Exercise aim: Among the entries below, find the line with "# Caption (optional)", then quote it and each following line up to and including the line with "Using a very", and nothing else.

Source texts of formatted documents
********

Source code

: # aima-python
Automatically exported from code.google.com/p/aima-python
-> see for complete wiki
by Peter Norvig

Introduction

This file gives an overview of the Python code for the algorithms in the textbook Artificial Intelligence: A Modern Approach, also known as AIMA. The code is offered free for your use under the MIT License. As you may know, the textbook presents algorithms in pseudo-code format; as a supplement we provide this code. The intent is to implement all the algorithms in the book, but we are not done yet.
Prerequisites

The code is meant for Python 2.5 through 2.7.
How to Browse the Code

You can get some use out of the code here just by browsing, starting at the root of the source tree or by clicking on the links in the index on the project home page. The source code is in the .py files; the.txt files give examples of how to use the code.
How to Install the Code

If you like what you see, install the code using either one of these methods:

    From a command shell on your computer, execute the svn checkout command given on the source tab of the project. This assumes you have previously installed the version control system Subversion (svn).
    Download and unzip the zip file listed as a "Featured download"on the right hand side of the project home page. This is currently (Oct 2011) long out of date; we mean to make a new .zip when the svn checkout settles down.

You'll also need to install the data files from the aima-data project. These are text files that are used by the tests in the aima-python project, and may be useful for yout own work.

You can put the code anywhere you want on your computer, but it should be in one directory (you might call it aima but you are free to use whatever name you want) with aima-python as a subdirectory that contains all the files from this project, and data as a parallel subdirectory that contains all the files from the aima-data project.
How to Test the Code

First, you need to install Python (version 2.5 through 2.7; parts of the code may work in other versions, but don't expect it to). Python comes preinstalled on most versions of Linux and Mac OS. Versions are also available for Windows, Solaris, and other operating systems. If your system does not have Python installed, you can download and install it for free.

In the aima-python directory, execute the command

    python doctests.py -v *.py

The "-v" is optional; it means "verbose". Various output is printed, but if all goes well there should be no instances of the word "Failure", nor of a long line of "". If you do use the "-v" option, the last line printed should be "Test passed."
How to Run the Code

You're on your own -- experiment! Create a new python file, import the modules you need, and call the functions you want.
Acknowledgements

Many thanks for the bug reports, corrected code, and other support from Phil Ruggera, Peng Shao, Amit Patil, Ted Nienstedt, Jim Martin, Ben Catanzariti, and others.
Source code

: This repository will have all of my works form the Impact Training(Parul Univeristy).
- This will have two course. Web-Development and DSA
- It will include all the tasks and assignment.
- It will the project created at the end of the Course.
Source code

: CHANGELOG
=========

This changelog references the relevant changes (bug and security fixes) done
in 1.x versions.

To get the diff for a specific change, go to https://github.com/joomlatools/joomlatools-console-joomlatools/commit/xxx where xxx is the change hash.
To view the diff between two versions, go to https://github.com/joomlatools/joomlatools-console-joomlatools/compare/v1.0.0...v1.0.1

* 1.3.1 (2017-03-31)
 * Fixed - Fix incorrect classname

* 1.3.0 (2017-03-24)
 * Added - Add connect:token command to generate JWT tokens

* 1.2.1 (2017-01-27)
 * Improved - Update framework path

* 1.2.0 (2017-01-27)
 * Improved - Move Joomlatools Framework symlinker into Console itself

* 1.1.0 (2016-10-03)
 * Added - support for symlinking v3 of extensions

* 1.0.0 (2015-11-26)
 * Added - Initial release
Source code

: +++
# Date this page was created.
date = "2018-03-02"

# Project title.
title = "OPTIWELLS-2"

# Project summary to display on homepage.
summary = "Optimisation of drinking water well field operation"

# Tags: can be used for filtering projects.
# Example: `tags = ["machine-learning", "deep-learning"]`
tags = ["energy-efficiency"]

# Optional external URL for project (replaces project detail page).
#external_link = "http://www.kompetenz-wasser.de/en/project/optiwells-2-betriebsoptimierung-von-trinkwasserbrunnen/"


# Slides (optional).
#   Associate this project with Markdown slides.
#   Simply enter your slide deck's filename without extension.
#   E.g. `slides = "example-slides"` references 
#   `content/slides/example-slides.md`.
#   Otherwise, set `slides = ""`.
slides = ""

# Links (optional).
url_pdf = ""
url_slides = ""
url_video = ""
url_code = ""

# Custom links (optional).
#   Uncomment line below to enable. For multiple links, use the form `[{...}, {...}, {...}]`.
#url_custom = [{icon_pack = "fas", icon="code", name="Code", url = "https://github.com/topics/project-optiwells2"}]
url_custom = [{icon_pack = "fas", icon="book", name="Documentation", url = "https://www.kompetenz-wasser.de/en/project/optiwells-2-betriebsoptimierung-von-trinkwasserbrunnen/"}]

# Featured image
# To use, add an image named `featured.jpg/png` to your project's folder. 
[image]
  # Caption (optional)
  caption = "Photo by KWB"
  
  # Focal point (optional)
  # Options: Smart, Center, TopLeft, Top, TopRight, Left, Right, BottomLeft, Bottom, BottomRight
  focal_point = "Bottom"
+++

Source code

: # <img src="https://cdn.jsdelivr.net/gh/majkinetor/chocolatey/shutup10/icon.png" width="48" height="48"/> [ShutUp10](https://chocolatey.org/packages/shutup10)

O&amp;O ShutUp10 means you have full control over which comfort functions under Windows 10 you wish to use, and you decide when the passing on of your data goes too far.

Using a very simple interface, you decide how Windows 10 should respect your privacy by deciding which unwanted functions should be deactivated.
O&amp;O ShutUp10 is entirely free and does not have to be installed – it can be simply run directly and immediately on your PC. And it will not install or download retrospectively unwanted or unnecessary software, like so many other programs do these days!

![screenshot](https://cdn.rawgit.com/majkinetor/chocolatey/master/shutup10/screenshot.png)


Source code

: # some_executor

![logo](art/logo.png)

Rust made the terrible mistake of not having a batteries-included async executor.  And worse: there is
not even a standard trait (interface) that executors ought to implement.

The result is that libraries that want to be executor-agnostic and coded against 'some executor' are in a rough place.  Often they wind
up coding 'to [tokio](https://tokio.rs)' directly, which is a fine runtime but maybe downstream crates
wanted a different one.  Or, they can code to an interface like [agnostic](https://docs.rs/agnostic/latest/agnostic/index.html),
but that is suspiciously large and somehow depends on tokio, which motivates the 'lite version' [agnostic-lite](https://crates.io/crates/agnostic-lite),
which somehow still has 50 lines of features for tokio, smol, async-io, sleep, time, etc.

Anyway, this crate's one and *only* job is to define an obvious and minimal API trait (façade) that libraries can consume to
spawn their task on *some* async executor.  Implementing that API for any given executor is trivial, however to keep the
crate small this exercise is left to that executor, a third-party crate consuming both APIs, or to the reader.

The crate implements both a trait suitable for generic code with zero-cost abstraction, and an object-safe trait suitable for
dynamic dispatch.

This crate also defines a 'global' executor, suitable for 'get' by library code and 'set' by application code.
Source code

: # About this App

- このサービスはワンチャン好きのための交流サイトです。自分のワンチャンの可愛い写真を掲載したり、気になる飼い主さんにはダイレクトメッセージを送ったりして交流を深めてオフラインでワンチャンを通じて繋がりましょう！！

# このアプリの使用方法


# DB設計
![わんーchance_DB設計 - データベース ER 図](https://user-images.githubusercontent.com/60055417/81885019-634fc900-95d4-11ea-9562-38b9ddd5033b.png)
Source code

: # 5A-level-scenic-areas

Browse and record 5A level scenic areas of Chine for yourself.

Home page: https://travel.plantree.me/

********

Answer box:
  # Caption (optional)
  caption = "Photo by KWB"
  
  # Focal point (optional)
  # Options: Smart, Center, TopLeft, Top, TopRight, Left, Right, BottomLeft, Bottom, BottomRight
  focal_point = "Bottom"
+++

Source code

: # <img src="https://cdn.jsdelivr.net/gh/majkinetor/chocolatey/shutup10/icon.png" width="48" height="48"/> [ShutUp10](https://chocolatey.org/packages/shutup10)

O&amp;O ShutUp10 means you have full control over which comfort functions under Windows 10 you wish to use, and you decide when the passing on of your data goes too far.

Using a very simple interface, you decide how Windows 10 should respect your privacy by deciding which unwanted functions should be deactivated.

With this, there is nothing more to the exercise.